“Sell in May and go away,” is an old Wall Street adage. I first heard about it from my father, a New York businessman, on a hot afternoon back in the last century.
“The brokers and the people with real money are in the Hamptons now,” he shouted over the bedlam of city traffic as he drove us home in an un-air-conditioned Ford sedan. “They just shut down for the summer and relax. The rest of us, who are still working, might as well forget about the market, too, because nothing’s happening.” In an election year, he said, that was doubly true. Nobody but the pros paid close attention to politics until Labor Day.
That was the theory, anyway. Ignoring both politics and the markets is clearly not feasible this summer. If you blinked, you missed riveting political news. And partly because of politics, specific sectors and fixed-income instruments have been fluctuating. But as far as investing goes, quick trades are hazardous, and I think most people would be better off at the beach.
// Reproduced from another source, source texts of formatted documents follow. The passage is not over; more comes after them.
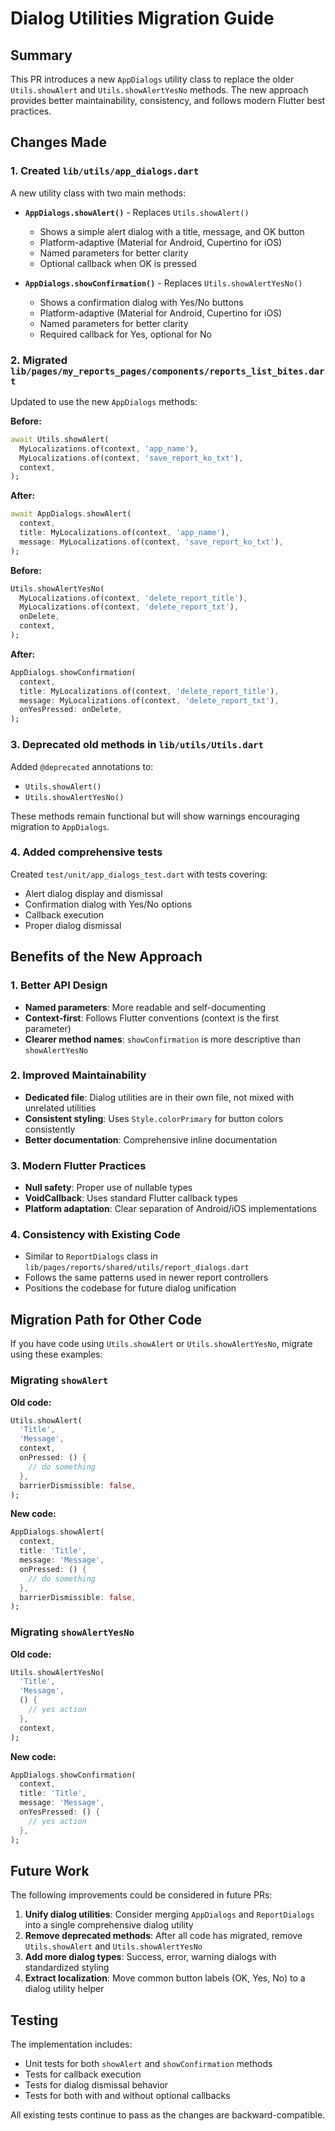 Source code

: # Dialog Utilities Migration Guide

## Summary

This PR introduces a new `AppDialogs` utility class to replace the older `Utils.showAlert` and `Utils.showAlertYesNo` methods. The new approach provides better maintainability, consistency, and follows modern Flutter best practices.

## Changes Made

### 1. Created `lib/utils/app_dialogs.dart`

A new utility class with two main methods:

- **`AppDialogs.showAlert()`** - Replaces `Utils.showAlert()`
  - Shows a simple alert dialog with a title, message, and OK button
  - Platform-adaptive (Material for Android, Cupertino for iOS)
  - Named parameters for better clarity
  - Optional callback when OK is pressed
  
- **`AppDialogs.showConfirmation()`** - Replaces `Utils.showAlertYesNo()`
  - Shows a confirmation dialog with Yes/No buttons
  - Platform-adaptive (Material for Android, Cupertino for iOS)
  - Named parameters for better clarity
  - Required callback for Yes, optional for No

### 2. Migrated `lib/pages/my_reports_pages/components/reports_list_bites.dart`

Updated to use the new `AppDialogs` methods:

**Before:**
```dart
await Utils.showAlert(
  MyLocalizations.of(context, 'app_name'),
  MyLocalizations.of(context, 'save_report_ko_txt'),
  context,
);
```

**After:**
```dart
await AppDialogs.showAlert(
  context,
  title: MyLocalizations.of(context, 'app_name'),
  message: MyLocalizations.of(context, 'save_report_ko_txt'),
);
```

**Before:**
```dart
Utils.showAlertYesNo(
  MyLocalizations.of(context, 'delete_report_title'),
  MyLocalizations.of(context, 'delete_report_txt'),
  onDelete,
  context,
);
```

**After:**
```dart
AppDialogs.showConfirmation(
  context,
  title: MyLocalizations.of(context, 'delete_report_title'),
  message: MyLocalizations.of(context, 'delete_report_txt'),
  onYesPressed: onDelete,
);
```

### 3. Deprecated old methods in `lib/utils/Utils.dart`

Added `@deprecated` annotations to:
- `Utils.showAlert()`
- `Utils.showAlertYesNo()`

These methods remain functional but will show warnings encouraging migration to `AppDialogs`.

### 4. Added comprehensive tests

Created `test/unit/app_dialogs_test.dart` with tests covering:
- Alert dialog display and dismissal
- Confirmation dialog with Yes/No options
- Callback execution
- Proper dialog dismissal

## Benefits of the New Approach

### 1. **Better API Design**
- **Named parameters**: More readable and self-documenting
- **Context-first**: Follows Flutter conventions (context is the first parameter)
- **Clearer method names**: `showConfirmation` is more descriptive than `showAlertYesNo`

### 2. **Improved Maintainability**
- **Dedicated file**: Dialog utilities are in their own file, not mixed with unrelated utilities
- **Consistent styling**: Uses `Style.colorPrimary` for button colors consistently
- **Better documentation**: Comprehensive inline documentation

### 3. **Modern Flutter Practices**
- **Null safety**: Proper use of nullable types
- **VoidCallback**: Uses standard Flutter callback types
- **Platform adaptation**: Clear separation of Android/iOS implementations

### 4. **Consistency with Existing Code**
- Similar to `ReportDialogs` class in `lib/pages/reports/shared/utils/report_dialogs.dart`
- Follows the same patterns used in newer report controllers
- Positions the codebase for future dialog unification

## Migration Path for Other Code

If you have code using `Utils.showAlert` or `Utils.showAlertYesNo`, migrate using these examples:

### Migrating `showAlert`

**Old code:**
```dart
Utils.showAlert(
  'Title',
  'Message',
  context,
  onPressed: () {
    // do something
  },
  barrierDismissible: false,
);
```

**New code:**
```dart
AppDialogs.showAlert(
  context,
  title: 'Title',
  message: 'Message',
  onPressed: () {
    // do something
  },
  barrierDismissible: false,
);
```

### Migrating `showAlertYesNo`

**Old code:**
```dart
Utils.showAlertYesNo(
  'Title',
  'Message',
  () {
    // yes action
  },
  context,
);
```

**New code:**
```dart
AppDialogs.showConfirmation(
  context,
  title: 'Title',
  message: 'Message',
  onYesPressed: () {
    // yes action
  },
);
```

## Future Work

The following improvements could be considered in future PRs:

1. **Unify dialog utilities**: Consider merging `AppDialogs` and `ReportDialogs` into a single comprehensive dialog utility
2. **Remove deprecated methods**: After all code has migrated, remove `Utils.showAlert` and `Utils.showAlertYesNo`
3. **Add more dialog types**: Success, error, warning dialogs with standardized styling
4. **Extract localization**: Move common button labels (OK, Yes, No) to a dialog utility helper

## Testing

The implementation includes:
- Unit tests for both `showAlert` and `showConfirmation` methods
- Tests for callback execution
- Tests for dialog dismissal behavior
- Tests for both with and without optional callbacks

All existing tests continue to pass as the changes are backward-compatible.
“The Trump trade” is what financial strategies associated with the shifting fortunes of the former president are being called. Such market bets have been connected by Wall Street analysts to movements in the prices of gun, prison and fossil-fuel energy stocks. And the Trump trade has also been attributed to small moves in bond yields and in expectations of changes in transactions, from mergers and acquisitions to the exchange rate of the dollar.
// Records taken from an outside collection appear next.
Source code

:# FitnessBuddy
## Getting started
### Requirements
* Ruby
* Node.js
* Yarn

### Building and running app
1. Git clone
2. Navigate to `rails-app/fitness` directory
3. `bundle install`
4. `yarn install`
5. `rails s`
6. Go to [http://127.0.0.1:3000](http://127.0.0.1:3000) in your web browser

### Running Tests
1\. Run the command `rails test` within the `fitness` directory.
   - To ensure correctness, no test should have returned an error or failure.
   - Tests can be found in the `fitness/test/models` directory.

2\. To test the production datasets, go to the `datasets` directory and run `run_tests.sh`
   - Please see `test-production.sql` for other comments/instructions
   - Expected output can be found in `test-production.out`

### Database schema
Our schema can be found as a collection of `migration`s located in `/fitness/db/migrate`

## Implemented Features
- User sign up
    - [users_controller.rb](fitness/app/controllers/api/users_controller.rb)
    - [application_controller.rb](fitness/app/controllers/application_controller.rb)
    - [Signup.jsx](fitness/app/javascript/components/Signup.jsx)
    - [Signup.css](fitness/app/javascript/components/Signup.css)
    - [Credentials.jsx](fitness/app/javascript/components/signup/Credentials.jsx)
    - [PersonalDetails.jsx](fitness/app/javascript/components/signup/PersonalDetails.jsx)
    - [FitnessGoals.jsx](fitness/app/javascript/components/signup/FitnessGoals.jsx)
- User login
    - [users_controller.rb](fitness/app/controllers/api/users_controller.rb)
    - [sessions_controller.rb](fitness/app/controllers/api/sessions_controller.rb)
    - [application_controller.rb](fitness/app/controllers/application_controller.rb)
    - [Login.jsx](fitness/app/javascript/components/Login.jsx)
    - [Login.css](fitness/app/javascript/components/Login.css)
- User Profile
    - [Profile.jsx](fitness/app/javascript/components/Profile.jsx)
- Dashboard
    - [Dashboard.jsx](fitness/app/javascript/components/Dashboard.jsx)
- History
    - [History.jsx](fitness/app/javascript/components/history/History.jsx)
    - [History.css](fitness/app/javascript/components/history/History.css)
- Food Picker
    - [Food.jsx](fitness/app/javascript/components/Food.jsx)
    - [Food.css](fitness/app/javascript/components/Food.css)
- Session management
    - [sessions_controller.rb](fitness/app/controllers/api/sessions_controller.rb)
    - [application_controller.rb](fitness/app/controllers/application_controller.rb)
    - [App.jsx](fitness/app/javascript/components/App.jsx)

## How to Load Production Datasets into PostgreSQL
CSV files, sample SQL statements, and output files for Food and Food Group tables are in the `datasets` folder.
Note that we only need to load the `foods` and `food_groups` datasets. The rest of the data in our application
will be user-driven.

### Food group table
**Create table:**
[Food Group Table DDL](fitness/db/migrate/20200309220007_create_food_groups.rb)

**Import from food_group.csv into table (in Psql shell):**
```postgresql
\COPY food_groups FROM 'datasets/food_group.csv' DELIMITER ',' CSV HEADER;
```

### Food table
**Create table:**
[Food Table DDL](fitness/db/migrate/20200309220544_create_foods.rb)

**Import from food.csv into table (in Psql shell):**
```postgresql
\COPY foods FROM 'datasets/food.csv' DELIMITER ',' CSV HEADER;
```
If the vice president’s polling is strong, I’m sure there will soon be a Harris trade, too, with bets on clean energy stocks, health care companies and the like.
But I’d keep away from all these trades if your goal is accumulating money for critical goals like retirement or education or health care or a car or a house. Staying invested for the long haul, preferably in low-cost index funds that hold the entire stock and bond markets, is the approach I favor.